One of those kiddos is on my mind today. He’s one of those never-forget kiddos. He’s long since graduated from high school, quite well gainfully employed, and with a kid of his own. But his fourth and fifth grade self has a special place in my heart.
He had an IEP and he struggled in school. Reading and writing were especially hard for him. As a 10/11-year-old he could see that other kids could read more easily, more strongly, more quickly, than he could. He could see that other kids were ‘smarter.’
What he couldn’t see and what it took me too long to identify was how deeply he thought about things. During read alouds in our classroom he stood out when he shared what he was thinking about the book. During social studies conversations about Virginia history or ancient cultures, his questions and ideas were stellar.

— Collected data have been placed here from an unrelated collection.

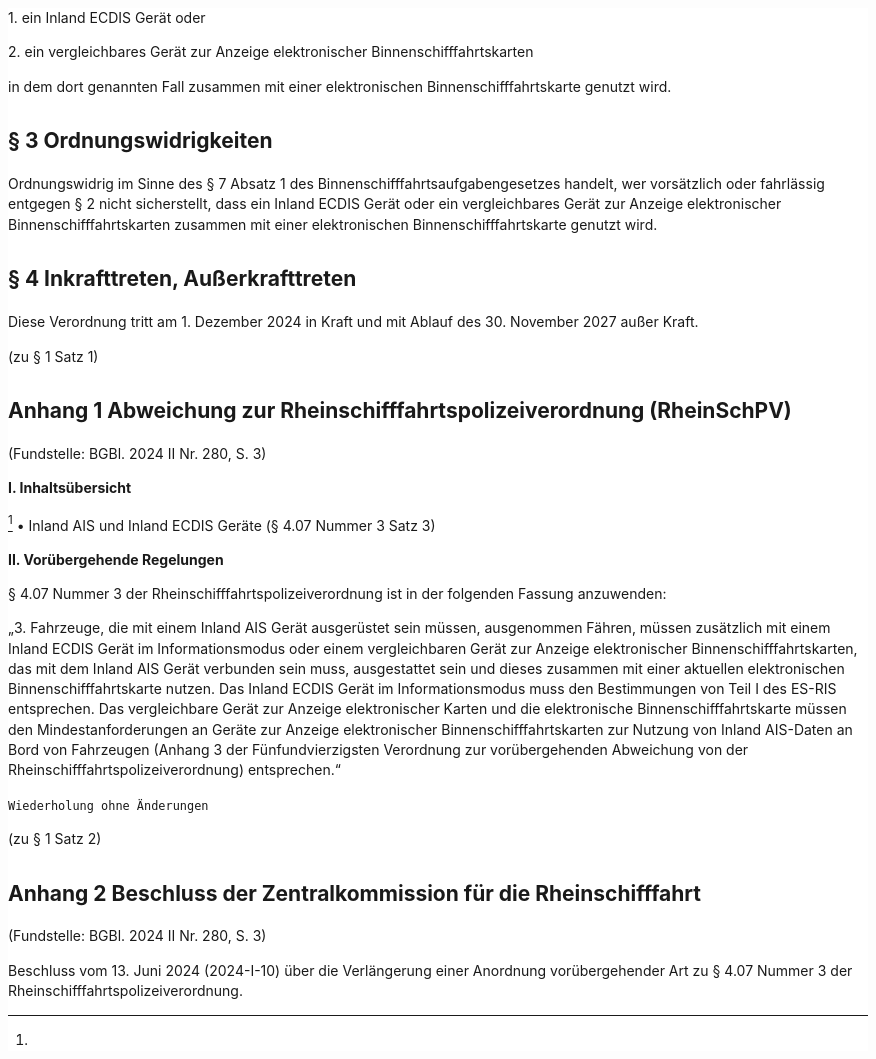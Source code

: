 1\. ein Inland ECDIS Gerät oder

2\. ein vergleichbares Gerät zur Anzeige elektronischer Binnenschifffahrtskarten

in dem dort genannten Fall zusammen mit einer elektronischen Binnenschifffahrtskarte genutzt wird.


## § 3 Ordnungswidrigkeiten

Ordnungswidrig im Sinne des § 7 Absatz 1 des Binnenschifffahrtsaufgabengesetzes handelt, wer vorsätzlich oder fahrlässig entgegen § 2 nicht sicherstellt, dass ein Inland ECDIS Gerät oder ein vergleichbares Gerät zur Anzeige elektronischer Binnenschifffahrtskarten zusammen mit einer elektronischen Binnenschifffahrtskarte genutzt wird.


## § 4 Inkrafttreten, Außerkrafttreten

Diese Verordnung tritt am 1. Dezember 2024 in Kraft und mit Ablauf des 30. November 2027 außer Kraft.

(zu § 1 Satz 1)

## Anhang 1 Abweichung zur Rheinschifffahrtspolizeiverordnung (RheinSchPV)

(Fundstelle: BGBl. 2024 II Nr. 280, S. 3)

**I. Inhaltsübersicht**

[^BJNR1180O0024BJNE000600000_1]
• Inland AIS und Inland ECDIS Geräte (§ 4.07 Nummer 3 Satz 3)

**II. Vorübergehende Regelungen**

§ 4.07 Nummer 3 der Rheinschifffahrtspolizeiverordnung ist in der folgenden Fassung anzuwenden:

„3. Fahrzeuge, die mit einem Inland AIS Gerät ausgerüstet sein müssen, ausgenommen Fähren, müssen zusätzlich mit einem Inland ECDIS Gerät im Informationsmodus oder einem vergleichbaren Gerät zur Anzeige elektronischer Binnenschifffahrtskarten, das mit dem Inland AIS Gerät verbunden sein muss, ausgestattet sein und dieses zusammen mit einer aktuellen elektronischen Binnenschifffahrtskarte nutzen. Das Inland ECDIS Gerät im Informationsmodus muss den Bestimmungen von Teil I des ES-RIS entsprechen. Das vergleichbare Gerät zur Anzeige elektronischer Karten und die elektronische Binnenschifffahrtskarte müssen den Mindestanforderungen an Geräte zur Anzeige elektronischer Binnenschifffahrtskarten zur Nutzung von Inland AIS-Daten an Bord von Fahrzeugen (Anhang 3 der Fünfundvierzigsten Verordnung zur vorübergehenden Abweichung von der Rheinschifffahrtspolizeiverordnung) entsprechen.“

    Wiederholung ohne Änderungen
[^BJNR1180O0024BJNE000600000_1]: 
(zu § 1 Satz 2)

## Anhang 2 Beschluss der Zentralkommission für die Rheinschifffahrt

(Fundstelle: BGBl. 2024 II Nr. 280, S. 3)

Beschluss vom 13. Juni 2024 (2024-I-10) über die Verlängerung einer Anordnung vorübergehender Art zu § 4.07 Nummer 3 der Rheinschifffahrtspolizeiverordnung.


[^BJNR1180O0024BJNE000800000_1]:     Der Inland ECDIS Standard unterscheidet zwischen dem Informationsmodus und dem Navigationsmodus. Informationsmodus bedeutet die Verwendung des Inland ECDIS nur für Informationszwecke ohne überlagertes Radarbild, Navigationsmodus bedeutet die Verwendung von Inland ECDIS beim Steuern des Fahrzeugs mit überlagertem Radarbild.
[^BJNR1180O0024BJNE000800000_2]:     ENCs: elektronische Binnenschifffahrtskarten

Reading and writing might have been roadblocks for him, but his brain is brilliant. I’m grateful we had two years together because it gave me more time to try and help him see his own brilliance. While we worked on necessary reading skills I would remind him of the things he understood.
When he headed off to middle school the next year we still got together. He came to our house and helped me stain the new pantry doors we had hung. I took him to the middle school play (an Anne of Green Gables thing that seemed a poor fit for the student population).
I saw him a few years after he graduated from high school and learned how tough it had been for him. He had teachers who clearly saw his challenges but not his strengths. He told me a story of advocating for himself to complete a course and get the needed credits for graduation. Listening to him his frustration was clear. But I could also hear his confidence. His belief in himself that he had earned those credits. Had earned that degree.
I recognize the importance of the academics we teach in school. I also know, especially from this young man, how critical the social/emotional learning is as well. I have to believe that some of his confidence, some of his ability to advocate for himself, came from his time with me. I hope so. I hope I gave him that. He gave me a lens for seeing the strengths of all kids. For recognizing that no matter the challenges every kid has strengths. My job is to see them and to build on them.